[Opening Extracted material section]
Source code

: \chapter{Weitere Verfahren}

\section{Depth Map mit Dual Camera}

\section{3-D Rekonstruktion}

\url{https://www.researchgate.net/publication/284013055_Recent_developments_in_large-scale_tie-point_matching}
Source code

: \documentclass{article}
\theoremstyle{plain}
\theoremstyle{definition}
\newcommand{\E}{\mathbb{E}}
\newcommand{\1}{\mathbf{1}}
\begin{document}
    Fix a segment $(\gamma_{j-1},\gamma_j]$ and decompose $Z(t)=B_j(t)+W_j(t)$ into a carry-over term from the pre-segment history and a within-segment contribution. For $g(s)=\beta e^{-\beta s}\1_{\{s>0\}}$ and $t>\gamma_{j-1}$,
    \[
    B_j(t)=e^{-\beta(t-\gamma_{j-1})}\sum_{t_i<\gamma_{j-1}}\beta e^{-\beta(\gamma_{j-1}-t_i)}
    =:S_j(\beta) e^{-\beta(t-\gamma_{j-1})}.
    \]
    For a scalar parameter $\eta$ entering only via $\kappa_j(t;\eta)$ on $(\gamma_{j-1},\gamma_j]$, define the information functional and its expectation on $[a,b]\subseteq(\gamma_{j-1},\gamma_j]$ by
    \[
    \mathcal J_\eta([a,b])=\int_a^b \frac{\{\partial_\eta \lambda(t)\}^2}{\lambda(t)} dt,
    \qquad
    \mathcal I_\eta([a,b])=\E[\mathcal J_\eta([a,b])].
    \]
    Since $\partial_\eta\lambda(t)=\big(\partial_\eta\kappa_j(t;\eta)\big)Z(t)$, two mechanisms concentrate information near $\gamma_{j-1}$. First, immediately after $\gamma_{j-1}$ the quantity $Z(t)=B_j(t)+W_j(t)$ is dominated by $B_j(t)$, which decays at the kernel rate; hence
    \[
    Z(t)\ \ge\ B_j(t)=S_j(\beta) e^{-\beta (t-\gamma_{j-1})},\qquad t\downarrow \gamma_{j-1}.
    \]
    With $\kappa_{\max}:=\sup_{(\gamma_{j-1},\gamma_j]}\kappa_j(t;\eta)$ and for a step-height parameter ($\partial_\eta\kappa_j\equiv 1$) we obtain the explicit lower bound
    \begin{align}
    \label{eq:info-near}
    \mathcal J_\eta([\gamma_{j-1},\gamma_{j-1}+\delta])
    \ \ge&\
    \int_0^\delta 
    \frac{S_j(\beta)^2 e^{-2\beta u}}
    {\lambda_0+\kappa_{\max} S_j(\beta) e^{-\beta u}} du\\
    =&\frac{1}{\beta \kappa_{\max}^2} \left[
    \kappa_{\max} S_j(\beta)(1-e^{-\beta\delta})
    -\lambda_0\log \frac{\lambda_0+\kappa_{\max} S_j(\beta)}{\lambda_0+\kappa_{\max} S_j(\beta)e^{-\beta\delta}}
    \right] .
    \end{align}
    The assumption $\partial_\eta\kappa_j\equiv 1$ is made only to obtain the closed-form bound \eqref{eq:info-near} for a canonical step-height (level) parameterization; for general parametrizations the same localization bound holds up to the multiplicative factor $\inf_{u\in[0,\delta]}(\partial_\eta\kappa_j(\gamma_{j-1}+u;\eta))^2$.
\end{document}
[Closing Extracted material section]
** What is needed **
Would you print all of the material above exactly as written?

** Written answer **
Source code

: \chapter{Weitere Verfahren}

\section{Depth Map mit Dual Camera}

\section{3-D Rekonstruktion}

\url{https://www.researchgate.net/publication/284013055_Recent_developments_in_large-scale_tie-point_matching}
Source code

: \documentclass{article}
\theoremstyle{plain}
\theoremstyle{definition}
\newcommand{\E}{\mathbb{E}}
\newcommand{\1}{\mathbf{1}}
\begin{document}
    Fix a segment $(\gamma_{j-1},\gamma_j]$ and decompose $Z(t)=B_j(t)+W_j(t)$ into a carry-over term from the pre-segment history and a within-segment contribution. For $g(s)=\beta e^{-\beta s}\1_{\{s>0\}}$ and $t>\gamma_{j-1}$,
    \[
    B_j(t)=e^{-\beta(t-\gamma_{j-1})}\sum_{t_i<\gamma_{j-1}}\beta e^{-\beta(\gamma_{j-1}-t_i)}
    =:S_j(\beta) e^{-\beta(t-\gamma_{j-1})}.
    \]
    For a scalar parameter $\eta$ entering only via $\kappa_j(t;\eta)$ on $(\gamma_{j-1},\gamma_j]$, define the information functional and its expectation on $[a,b]\subseteq(\gamma_{j-1},\gamma_j]$ by
    \[
    \mathcal J_\eta([a,b])=\int_a^b \frac{\{\partial_\eta \lambda(t)\}^2}{\lambda(t)} dt,
    \qquad
    \mathcal I_\eta([a,b])=\E[\mathcal J_\eta([a,b])].
    \]
    Since $\partial_\eta\lambda(t)=\big(\partial_\eta\kappa_j(t;\eta)\big)Z(t)$, two mechanisms concentrate information near $\gamma_{j-1}$. First, immediately after $\gamma_{j-1}$ the quantity $Z(t)=B_j(t)+W_j(t)$ is dominated by $B_j(t)$, which decays at the kernel rate; hence
    \[
    Z(t)\ \ge\ B_j(t)=S_j(\beta) e^{-\beta (t-\gamma_{j-1})},\qquad t\downarrow \gamma_{j-1}.
    \]
    With $\kappa_{\max}:=\sup_{(\gamma_{j-1},\gamma_j]}\kappa_j(t;\eta)$ and for a step-height parameter ($\partial_\eta\kappa_j\equiv 1$) we obtain the explicit lower bound
    \begin{align}
    \label{eq:info-near}
    \mathcal J_\eta([\gamma_{j-1},\gamma_{j-1}+\delta])
    \ \ge&\
    \int_0^\delta 
    \frac{S_j(\beta)^2 e^{-2\beta u}}
    {\lambda_0+\kappa_{\max} S_j(\beta) e^{-\beta u}} du\\
    =&\frac{1}{\beta \kappa_{\max}^2} \left[
    \kappa_{\max} S_j(\beta)(1-e^{-\beta\delta})
    -\lambda_0\log \frac{\lambda_0+\kappa_{\max} S_j(\beta)}{\lambda_0+\kappa_{\max} S_j(\beta)e^{-\beta\delta}}
    \right] .
    \end{align}
    The assumption $\partial_\eta\kappa_j\equiv 1$ is made only to obtain the closed-form bound \eqref{eq:info-near} for a canonical step-height (level) parameterization; for general parametrizations the same localization bound holds up to the multiplicative factor $\inf_{u\in[0,\delta]}(\partial_\eta\kappa_j(\gamma_{j-1}+u;\eta))^2$.
\end{document}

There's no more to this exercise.